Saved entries

::::::::::

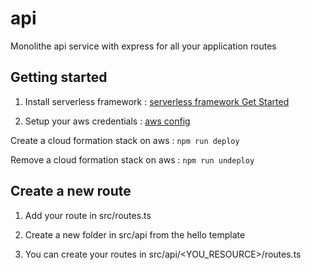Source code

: # api

Monolithe api service with express for all your application routes

## Getting started

1. Install serverless framework : [serverless framework Get Started](https://www.serverless.com/framework/docs/getting-started)

1. Setup your aws credentials : [aws config](https://www.serverless.com/framework/docs/providers/aws/guide/credentials)

Create a cloud formation stack on aws : `npm run deploy`

Remove a cloud formation stack on aws : `npm run undeploy`

## Create a new route

1. Add your route in src/routes.ts

1. Create a new folder in src/api from the hello template

1. You can create your routes in src/api/<YOU_RESOURCE>/routes.ts
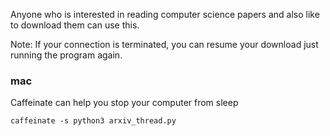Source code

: Anyone who is interested in reading computer science papers and also like to download them can use this.

Note: If your connection is terminated, you can resume your download just running the program again.


### mac
  Caffeinate can help you stop your computer from sleep

    caffeinate -s python3 arxiv_thread.py
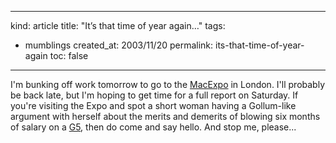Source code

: -----
kind: article
title: "It&#8217;s that time of year again&#8230;"
tags:
- mumblings
created_at: 2003/11/20
permalink: its-that-time-of-year-again
toc: false
-----

<p>I'm bunking off work tomorrow to go to the <a href="http://www.mac-expo.co.uk/">MacExpo</a> in London. I'll probably be back late, but I'm hoping to get time for a full report on Saturday. If you're visiting the Expo and spot a short woman having a Gollum-like argument with herself about the merits and demerits of blowing six months of salary on a <a href="http://www.apple.com/powermac/">G5</a>, then do come and say hello. And stop me, please...</p>


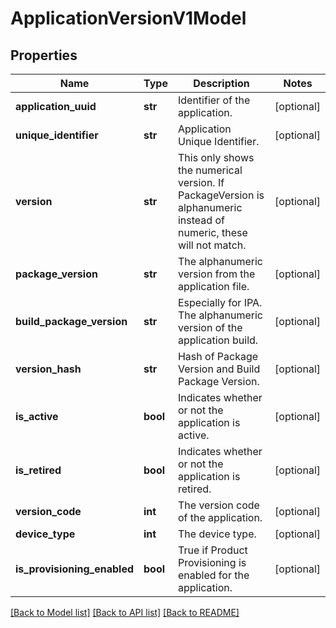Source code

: # ApplicationVersionV1Model

## Properties
Name | Type | Description | Notes
------------ | ------------- | ------------- | -------------
**application_uuid** | **str** | Identifier of the application. | [optional] 
**unique_identifier** | **str** | Application Unique Identifier. | [optional] 
**version** | **str** | This only shows the numerical version. If PackageVersion is alphanumeric instead of numeric, these will not match. | [optional] 
**package_version** | **str** | The alphanumeric version from the application file. | [optional] 
**build_package_version** | **str** | Especially for IPA. The alphanumeric version of the application build. | [optional] 
**version_hash** | **str** | Hash of Package Version and Build Package Version. | [optional] 
**is_active** | **bool** | Indicates whether or not the application is active. | [optional] 
**is_retired** | **bool** | Indicates whether or not the application is retired. | [optional] 
**version_code** | **int** | The version code of the application. | [optional] 
**device_type** | **int** | The device type. | [optional] 
**is_provisioning_enabled** | **bool** | True if Product Provisioning is enabled for the application. | [optional] 

[[Back to Model list]](../README.md#documentation-for-models) [[Back to API list]](../README.md#documentation-for-api-endpoints) [[Back to README]](../README.md)


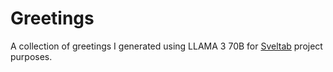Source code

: # Greetings

A collection of greetings I generated using LLAMA 3 70B for [Sveltab](https://github.com/akopachov/sveltab) project purposes.
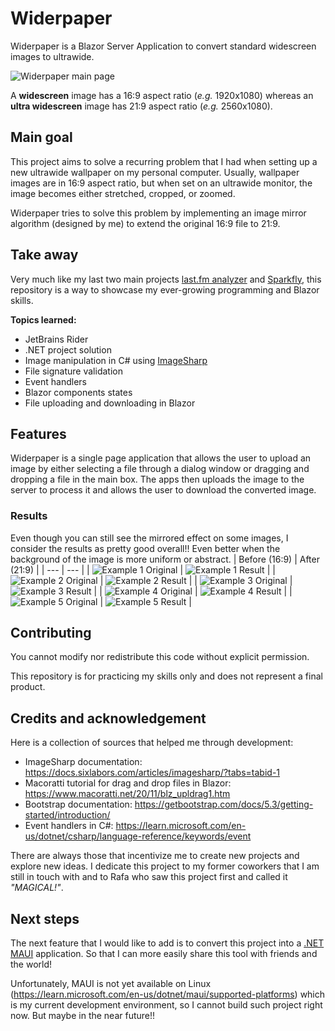 # Widerpaper
Widerpaper is a Blazor Server Application to convert standard widescreen images to ultrawide.

![Widerpaper main page](https://github.com/BuenoVini/Widerpaper/assets/51279927/1e75f606-0b39-40d2-a9ec-386fe915f7e7)

A **widescreen** image has a 16:9 aspect ratio (_e.g._ 1920x1080) whereas an **ultra widescreen** image has 21:9 aspect ratio (_e.g._ 2560x1080).

## Main goal
This project aims to solve a recurring problem that I had when setting up a new ultrawide wallpaper on my personal computer. Usually, wallpaper images are in 16:9 aspect ratio, but when set on an ultrawide monitor, the image becomes either stretched, cropped, or zoomed.

Widerpaper tries to solve this problem by implementing an image mirror algorithm (designed by me) to extend the original 16:9 file to 21:9.

## Take away
Very much like my last two main projects [last.fm analyzer](https://github.com/BuenoVini/lastfm-analyzer) and [Sparkfly](https://github.com/BuenoVini/SparkflyBlazor), this repository is a way to showcase my ever-growing programming and Blazor skills.

**Topics learned:**
- JetBrains Rider
- .NET project solution
- Image manipulation in C# using [ImageSharp](https://sixlabors.com/products/imagesharp/)
- File signature validation
- Event handlers
- Blazor components states
- File uploading and downloading in Blazor

## Features
Widerpaper is a single page application that allows the user to upload an image by either selecting a file through a dialog window or dragging and dropping a file in the main box. The apps then uploads the image to the server to process it and allows the user to download the converted image.

### Results
Even though you can still see the mirrored effect on some images, I consider the results as pretty good overall!! Even better when the background of the image is more uniform or abstract.
| Before (16:9) | After (21:9) |
| --- | --- |
| ![Example 1 Original](https://github.com/BuenoVini/Widerpaper/assets/51279927/d0581c67-4724-4142-a293-499bd6e7cd30) | ![Example 1 Result](https://github.com/BuenoVini/Widerpaper/assets/51279927/40f23fd8-9f5e-4881-bcfd-5f970277d536) |
| ![Example 2 Original](https://github.com/BuenoVini/Widerpaper/assets/51279927/b81891c6-26a3-4f2a-8385-56eeb3351e1b) | ![Example 2 Result](https://github.com/BuenoVini/Widerpaper/assets/51279927/03f3349c-23dd-4c5b-afda-61a9188c1ce4) |
| ![Example 3 Original](https://github.com/BuenoVini/Widerpaper/assets/51279927/813a053b-5f38-4113-8f00-dec650e9de4c) | ![Example 3 Result](https://github.com/BuenoVini/Widerpaper/assets/51279927/088fb08e-520d-4128-8c14-0c28e96c8925) |
| ![Example 4 Original](https://github.com/BuenoVini/Widerpaper/assets/51279927/3c28f99a-6c71-4d49-bbd1-11a8462254b7) | ![Example 4 Result](https://github.com/BuenoVini/Widerpaper/assets/51279927/ef92f208-2334-4bb0-ae86-ff9dec9d64be) |
| ![Example 5 Original](https://github.com/BuenoVini/Widerpaper/assets/51279927/68d39e96-d222-4d49-a053-874b925af875) | ![Example 5 Result](https://github.com/BuenoVini/Widerpaper/assets/51279927/7f8338c5-2801-4a34-93ec-5937949461fd) |

## Contributing
You cannot modify nor redistribute this code without explicit permission.

This repository is for practicing my skills only and does not represent a final product.

## Credits and acknowledgement
Here is a collection of sources that helped me through development:
- ImageSharp documentation: https://docs.sixlabors.com/articles/imagesharp/?tabs=tabid-1
- Macoratti tutorial for drag and drop files in Blazor: https://www.macoratti.net/20/11/blz_upldrag1.htm
- Bootstrap documentation: https://getbootstrap.com/docs/5.3/getting-started/introduction/
- Event handlers in C#: https://learn.microsoft.com/en-us/dotnet/csharp/language-reference/keywords/event

There are always those that incentivize me to create new projects and explore new ideas. I dedicate this project to my former coworkers that I am still in touch with and to Rafa who saw this project first and called it _"MAGICAL!"_.

## Next steps
The next feature that I would like to add is to convert this project into a [.NET MAUI](https://learn.microsoft.com/en-us/dotnet/maui/what-is-maui) application. So that I can more easily share this tool with friends and the world!

Unfortunately, MAUI is not yet available on Linux (https://learn.microsoft.com/en-us/dotnet/maui/supported-platforms) which is my current development environment, so I cannot build such project right now. But maybe in the near future!!
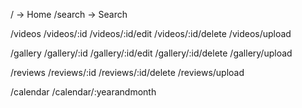 / -> Home
/search -> Search

/videos
/videos/:id
/videos/:id/edit
/videos/:id/delete
/videos/upload

/gallery
/gallery/:id
/gallery/:id/edit
/gallery/:id/delete
/gallery/upload

/reviews
/reviews/:id
/reviews/:id/delete
/reviews/upload

/calendar
/calendar/:yearandmonth
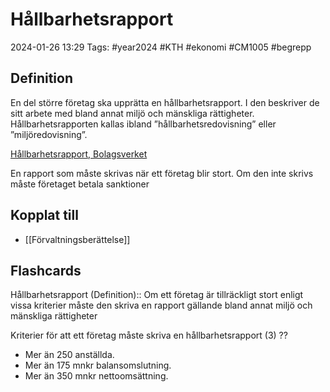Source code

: # Hållbarhetsrapport

2024-01-26 13:29
Tags: #year2024 #KTH #ekonomi #CM1005 #begrepp

## Definition

En del större företag ska upprätta en hållbarhetsrapport. I den beskriver de sitt arbete med bland annat miljö och mänskliga rättigheter. Hållbarhetsrapporten kallas ibland ”hållbarhetsredovisning” eller ”miljöredovisning”.

[Hållbarhetsrapport, Bolagsverket](https://bolagsverket.se/foretag/aktiebolag/arsredovisningforaktiebolag/delarochbilagoriarsredovisningen/hallbarhetsrapport.777.html)

En rapport som måste skrivas när ett företag blir stort. Om den inte skrivs måste företaget betala sanktioner

## Kopplat till

- [[Förvaltningsberättelse]]

## Flashcards

Hållbarhetsrapport (Definition):: Om ett företag är tillräckligt stort enligt vissa kriterier måste den skriva en rapport gällande bland annat miljö och mänskliga rättigheter

Kriterier för att ett företag måste skriva en hållbarhetsrapport (3)
??
- Mer än 250 anställda.
- Mer än 175 mnkr balansomslutning.
- Mer än 350 mnkr nettoomsättning.

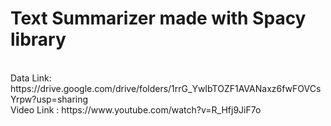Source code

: # Text Summarizer made with Spacy library
<br>
Data Link:
  https://drive.google.com/drive/folders/1rrG_YwIbTOZF1AVANaxz6fwFOVCsYrpw?usp=sharing
<br>
Video Link :
  https://www.youtube.com/watch?v=R_Hfj9JiF7o
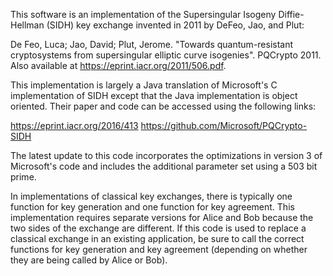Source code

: This software is an implementation of the Supersingular Isogeny Diffie-Hellman (SIDH) key
exchange invented in 2011 by DeFeo, Jao, and Plut:

De Feo, Luca; Jao, David; Plut, Jerome. "Towards quantum-resistant cryptosystems from supersingular elliptic curve isogenies". PQCrypto 2011. Also available at https://eprint.iacr.org/2011/506.pdf.

This implementation is largely a Java translation of Microsoft's C implementation of SIDH except that the Java implementation is
object oriented. Their paper and code can be accessed using the following links:

https://eprint.iacr.org/2016/413
https://github.com/Microsoft/PQCrypto-SIDH

The latest update to this code incorporates the optimizations in version 3 of Microsoft's code and includes the additional 
parameter set using a 503 bit prime.

In implementations of classical key exchanges, there is typically one function for key generation and one function for key 
agreement. This implementation requires separate versions for Alice and Bob because the two sides of the exchange are different.
If this code is used to replace a classical exchange in an existing application, be sure to call the correct functions for
key generation and key agreement (depending on whether they are being called by Alice or Bob).
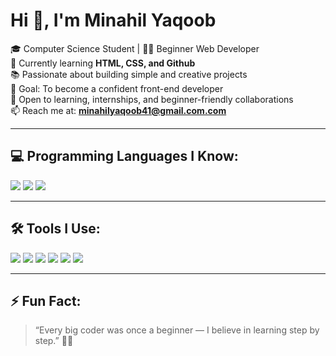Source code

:# Hi 👋, I'm Minahil Yaqoob

🎓 Computer Science Student | 👩‍💻 Beginner Web Developer  
🌱 Currently learning **HTML, CSS, and Github**  
📚 Passionate about building simple and creative projects  
🎯 Goal: To become a confident front-end developer  
🤝 Open to learning, internships, and beginner-friendly collaborations  
📫 Reach me at: **minahilyaqoob41@gmail.com.com**

---

## 💻 Programming Languages I Know:

<p align="left">
  <img src="https://img.shields.io/badge/C++-00599C?style=for-the-badge&logo=c%2b%2b&logoColor=white"/>
  <img src="https://img.shields.io/badge/Java-007396?style=for-the-badge&logo=java&logoColor=white"/>
  <img src="https://img.shields.io/badge/HTML-E34F26?style=for-the-badge&logo=html5&logoColor=white"/>
</p>

---

## 🛠️ Tools I Use:

<p align="left">
  <img src="https://img.shields.io/badge/VSCode-007ACC?style=for-the-badge&logo=visual%20studio%20code&logoColor=white"/>
  <img src="https://img.shields.io/badge/GitHub-181717?style=for-the-badge&logo=github&logoColor=white"/>
  <img src="https://img.shields.io/badge/Code::Blocks-000000?style=for-the-badge&logo=data:image/svg+xml;base64,&logoColor=white"/>
  <img src="https://img.shields.io/badge/NetBeans-1B6AC6?style=for-the-badge&logo=apache-netbeans-ide&logoColor=white"/>
  <img src="https://img.shields.io/badge/PowerPoint-B7472A?style=for-the-badge&logo=microsoft-powerpoint&logoColor=white"/>
  <img src="https://img.shields.io/badge/MS_Word-2B579A?style=for-the-badge&logo=microsoft-word&logoColor=white"/>
</p>

---

## ⚡ Fun Fact:
> “Every big coder was once a beginner — I believe in learning step by step.” 👩‍💻
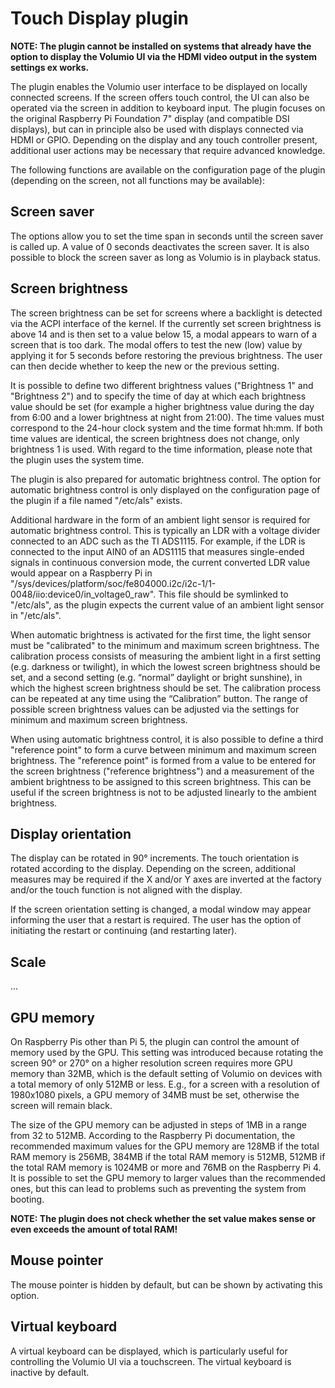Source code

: # Touch Display plugin

**NOTE: The plugin cannot be installed on systems that already have the option to display the Volumio UI via the HDMI video output in the system settings ex works.**

The plugin enables the Volumio user interface to be displayed on locally connected screens. If the screen offers touch control, the UI can also be operated via the screen in addition to keyboard input. The plugin focuses on the original Raspberry Pi Foundation 7" display (and compatible DSI displays), but can in principle also be used with displays connected via HDMI or GPIO. Depending on the display and any touch controller present, additional user actions may be necessary that require advanced knowledge.

The following functions are available on the configuration page of the plugin (depending on the screen, not all functions may be available):

## Screen saver
The options allow you to set the time span in seconds until the screen saver is called up. A value of 0 seconds deactivates the screen saver.
It is also possible to block the screen saver as long as Volumio is in playback status.

## Screen brightness
The screen brightness can be set for screens where a backlight is detected via the ACPI interface of the kernel. If the currently set screen brightness is above 14 and is then set to a value below 15, a modal appears to warn of a screen that is too dark. The modal offers to test the new (low) value by applying it for 5 seconds before restoring the previous brightness. The user can then decide whether to keep the new or the previous setting.

It is possible to define two different brightness values ("Brightness 1" and "Brightness 2") and to specify the time of day at which each brightness value should be set (for example a higher brightness value during the day from 6:00 and a lower brightness at night from 21:00). The time values must correspond to the 24-hour clock system and the time format hh:mm. If both time values are identical, the screen brightness does not change, only brightness 1 is used. With regard to the time information, please note that the plugin uses the system time.

The plugin is also prepared for automatic brightness control. The option for automatic brightness control is only displayed on the configuration page of the plugin if a file named "/etc/als" exists.

Additional hardware in the form of an ambient light sensor is required for automatic brightness control. This is typically an LDR with a voltage divider connected to an ADC such as the TI ADS1115. For example, if the LDR is connected to the input AIN0 of an ADS1115 that measures single-ended signals in continuous conversion mode, the current converted LDR value would appear on a Raspberry Pi in "/sys/devices/platform/soc/fe804000.i2c/i2c-1/1-0048/iio:device0/in_voltage0_raw". This file should be symlinked to "/etc/als", as the plugin expects the current value of an ambient light sensor in "/etc/als".

When automatic brightness is activated for the first time, the light sensor must be "calibrated" to the minimum and maximum screen brightness. The calibration process consists of measuring the ambient light in a first setting (e.g. darkness or twilight), in which the lowest screen brightness should be set, and a second setting (e.g. “normal” daylight or bright sunshine), in which the highest screen brightness should be set. The calibration process can be repeated at any time using the “Calibration” button. The range of possible screen brightness values can be adjusted via the settings for minimum and maximum screen brightness.

When using automatic brightness control, it is also possible to define a third "reference point" to form a curve between minimum and maximum screen brightness. The "reference point" is formed from a value to be entered for the screen brightness ("reference brightness") and a measurement of the ambient brightness to be assigned to this screen brightness. This can be useful if the screen brightness is not to be adjusted linearly to the ambient brightness.

## Display orientation
The display can be rotated in 90° increments. The touch orientation is rotated according to the display. Depending on the screen, additional measures may be required if the X and/or Y axes are inverted at the factory and/or the touch function is not aligned with the display.

If the screen orientation setting is changed, a modal window may appear informing the user that a restart is required. The user has the option of initiating the restart or continuing (and restarting later).

## Scale
...

## GPU memory
On Raspberry Pis other than Pi 5, the plugin can control the amount of memory used by the GPU. This setting was introduced because rotating the screen 90° or 270° on a higher resolution screen requires more GPU memory than 32MB, which is the default setting of Volumio on devices with a total memory of only 512MB or less. E.g., for a screen with a resolution of 1980x1080 pixels, a GPU memory of 34MB must be set, otherwise the screen will remain black.

The size of the GPU memory can be adjusted in steps of 1MB in a range from 32 to 512MB. According to the Raspberry Pi documentation, the recommended maximum values for the GPU memory are 128MB if the total RAM memory is 256MB, 384MB if the total RAM memory is 512MB, 512MB if the total RAM memory is 1024MB or more and 76MB on the Raspberry Pi 4. It is possible to set the GPU memory to larger values than the recommended ones, but this can lead to problems such as preventing the system from booting.

**NOTE: The plugin does not check whether the set value makes sense or even exceeds the amount of total RAM!**

## Mouse pointer
The mouse pointer is hidden by default, but can be shown by activating this option.

## Virtual keyboard
A virtual keyboard can be displayed, which is particularly useful for controlling the Volumio UI via a touchscreen. The virtual keyboard is inactive by default.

::::::::::

## What to work on
Among the lines above, please find those with "agreement" and copy them.

## Answer box
agreement. This implementation requires separate versions for Alice and Bob because the two sides of the exchange are different.
key generation and key agreement (depending on whether they are being called by Alice or Bob).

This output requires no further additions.